**DIRECTIONS FOR THIS TASK:** The answer must consist of every line below containing "rejection".

Pictures paired with source code
•••••

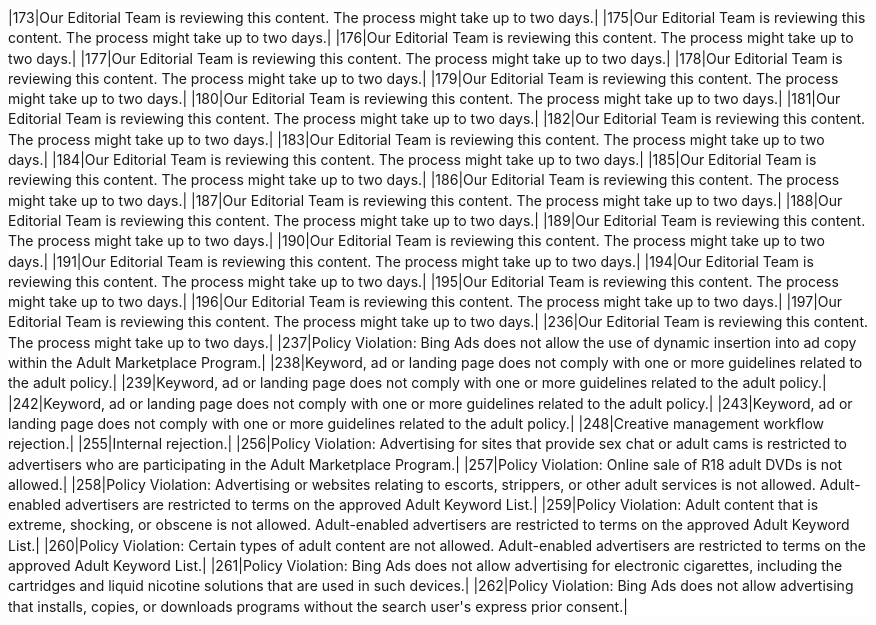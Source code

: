 |173|Our Editorial Team is reviewing this content. The process might take up to two days.|
|175|Our Editorial Team is reviewing this content. The process might take up to two days.|
|176|Our Editorial Team is reviewing this content. The process might take up to two days.|
|177|Our Editorial Team is reviewing this content. The process might take up to two days.|
|178|Our Editorial Team is reviewing this content. The process might take up to two days.|
|179|Our Editorial Team is reviewing this content. The process might take up to two days.|
|180|Our Editorial Team is reviewing this content. The process might take up to two days.|
|181|Our Editorial Team is reviewing this content. The process might take up to two days.|
|182|Our Editorial Team is reviewing this content. The process might take up to two days.|
|183|Our Editorial Team is reviewing this content. The process might take up to two days.|
|184|Our Editorial Team is reviewing this content. The process might take up to two days.|
|185|Our Editorial Team is reviewing this content. The process might take up to two days.|
|186|Our Editorial Team is reviewing this content. The process might take up to two days.|
|187|Our Editorial Team is reviewing this content. The process might take up to two days.|
|188|Our Editorial Team is reviewing this content. The process might take up to two days.|
|189|Our Editorial Team is reviewing this content. The process might take up to two days.|
|190|Our Editorial Team is reviewing this content. The process might take up to two days.|
|191|Our Editorial Team is reviewing this content. The process might take up to two days.|
|194|Our Editorial Team is reviewing this content. The process might take up to two days.|
|195|Our Editorial Team is reviewing this content. The process might take up to two days.|
|196|Our Editorial Team is reviewing this content. The process might take up to two days.|
|197|Our Editorial Team is reviewing this content. The process might take up to two days.|
|236|Our Editorial Team is reviewing this content. The process might take up to two days.|
|237|Policy Violation: Bing Ads does not allow the use of dynamic insertion into ad copy within the Adult Marketplace Program.|
|238|Keyword, ad or landing page does not comply with one or more guidelines related to the adult policy.|
|239|Keyword, ad or landing page does not comply with one or more guidelines related to the adult policy.|
|242|Keyword, ad or landing page does not comply with one or more guidelines related to the adult policy.|
|243|Keyword, ad or landing page does not comply with one or more guidelines related to the adult policy.|
|248|Creative management workflow rejection.|
|255|Internal rejection.|
|256|Policy Violation: Advertising for sites that provide sex chat or adult cams is restricted to advertisers who are participating in the Adult Marketplace Program.|
|257|Policy Violation: Online sale of R18 adult DVDs is not allowed.|
|258|Policy Violation: Advertising or websites relating to escorts, strippers, or other adult services is not allowed. Adult-enabled advertisers are restricted to terms on the approved Adult Keyword List.|
|259|Policy Violation: Adult content that is extreme, shocking, or obscene is not allowed. Adult-enabled advertisers are restricted to terms on the approved Adult Keyword List.|
|260|Policy Violation: Certain types of adult content are not allowed. Adult-enabled advertisers are restricted to terms on the approved Adult Keyword List.|
|261|Policy Violation: Bing Ads does not allow advertising for electronic cigarettes, including the cartridges and liquid nicotine solutions that are used in such devices.|
|262|Policy Violation: Bing Ads does not allow advertising that installs, copies, or downloads programs without the search user's express prior consent.|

•••••

**ANSWER FOR THIS EXERCISE:**
|248|Creative management workflow rejection.|
|255|Internal rejection.|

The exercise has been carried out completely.